Segment Start: EXERCISE MATERIAL

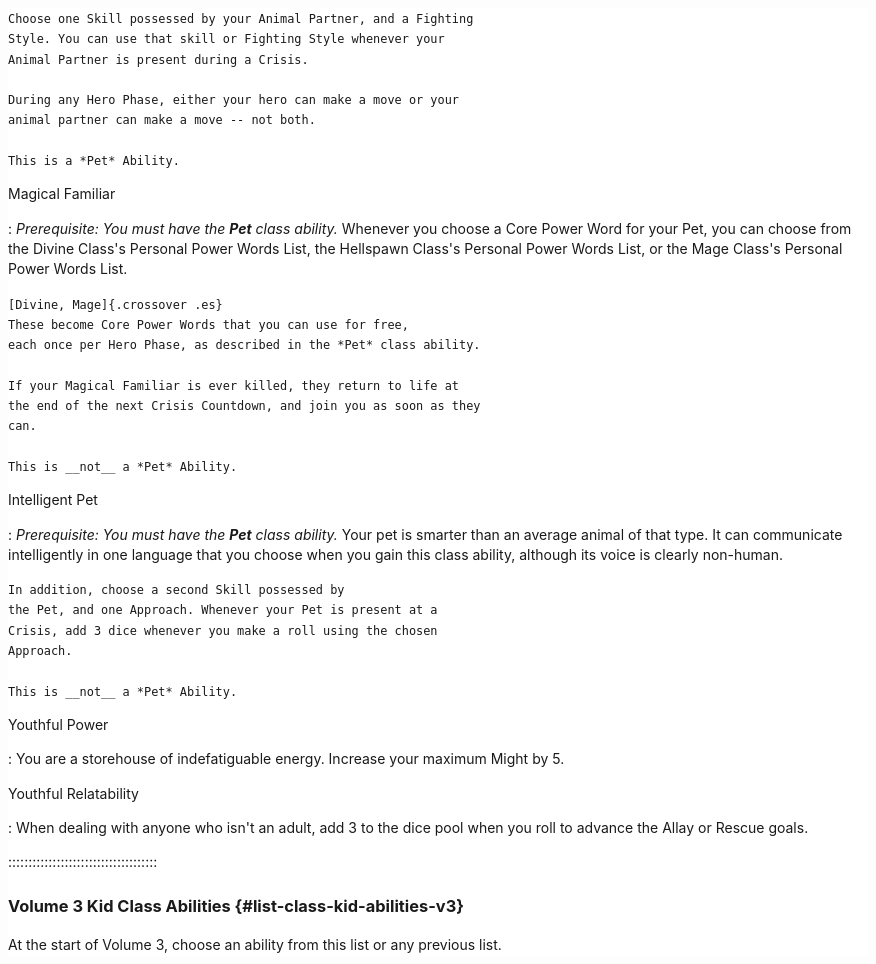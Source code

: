     Choose one Skill possessed by your Animal Partner, and a Fighting
    Style. You can use that skill or Fighting Style whenever your 
    Animal Partner is present during a Crisis.

    During any Hero Phase, either your hero can make a move or your
    animal partner can make a move -- not both.

    This is a *Pet* Ability.

Magical Familiar

:   *Prerequisite: You must have the __Pet__ class ability.*
    Whenever you choose a Core Power Word for your Pet, you can
    choose from the Divine Class's Personal Power Words List, the
    Hellspawn Class's Personal Power Words List, or the
    Mage Class's Personal Power Words List. 

    [Divine, Mage]{.crossover .es}
    These become Core Power Words that you can use for free, 
    each once per Hero Phase, as described in the *Pet* class ability.

    If your Magical Familiar is ever killed, they return to life at 
    the end of the next Crisis Countdown, and join you as soon as they
    can.

    This is __not__ a *Pet* Ability.

Intelligent Pet

:   *Prerequisite: You must have the __Pet__ class ability.*
    Your pet is smarter than an average animal of that type. It can
    communicate intelligently in one language that you choose when
    you gain this class ability, although its voice is clearly
    non-human. 

    In addition, choose a second Skill possessed by
    the Pet, and one Approach. Whenever your Pet is present at a
    Crisis, add 3 dice whenever you make a roll using the chosen
    Approach.

    This is __not__ a *Pet* Ability.

Youthful Power

:   You are a storehouse of indefatiguable energy. Increase your maximum 
    Might by 5.

Youthful Relatability

:   When dealing with anyone who isn't an adult, add 3 to the dice
    pool when you roll to advance the Allay or Rescue goals.

:::::::::::::::::::::::::::::::::::::

### Volume 3 Kid Class Abilities {#list-class-kid-abilities-v3}

At the start of Volume 3, choose an ability from this list or any previous list.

Segment End: EXERCISE MATERIAL

▶ _EXERCISE OBJECTIVE_
Would you repeat the entries exactly, keeping the images out?

▶ _WRITTEN RESPONSE_
Source code

:     Choose one Skill possessed by your Animal Partner, and a Fighting
    Style. You can use that skill or Fighting Style whenever your 
    Animal Partner is present during a Crisis.

    During any Hero Phase, either your hero can make a move or your
    animal partner can make a move -- not both.

    This is a *Pet* Ability.

Magical Familiar

:   *Prerequisite: You must have the __Pet__ class ability.*
    Whenever you choose a Core Power Word for your Pet, you can
    choose from the Divine Class's Personal Power Words List, the
    Hellspawn Class's Personal Power Words List, or the
    Mage Class's Personal Power Words List. 

    [Divine, Mage]{.crossover .es}
    These become Core Power Words that you can use for free, 
    each once per Hero Phase, as described in the *Pet* class ability.

    If your Magical Familiar is ever killed, they return to life at 
    the end of the next Crisis Countdown, and join you as soon as they
    can.

    This is __not__ a *Pet* Ability.

Intelligent Pet

:   *Prerequisite: You must have the __Pet__ class ability.*
    Your pet is smarter than an average animal of that type. It can
    communicate intelligently in one language that you choose when
    you gain this class ability, although its voice is clearly
    non-human. 

    In addition, choose a second Skill possessed by
    the Pet, and one Approach. Whenever your Pet is present at a
    Crisis, add 3 dice whenever you make a roll using the chosen
    Approach.

    This is __not__ a *Pet* Ability.

Youthful Power

:   You are a storehouse of indefatiguable energy. Increase your maximum 
    Might by 5.

Youthful Relatability

:   When dealing with anyone who isn't an adult, add 3 to the dice
    pool when you roll to advance the Allay or Rescue goals.

:::::::::::::::::::::::::::::::::::::

### Volume 3 Kid Class Abilities {#list-class-kid-abilities-v3}

At the start of Volume 3, choose an ability from this list or any previous list.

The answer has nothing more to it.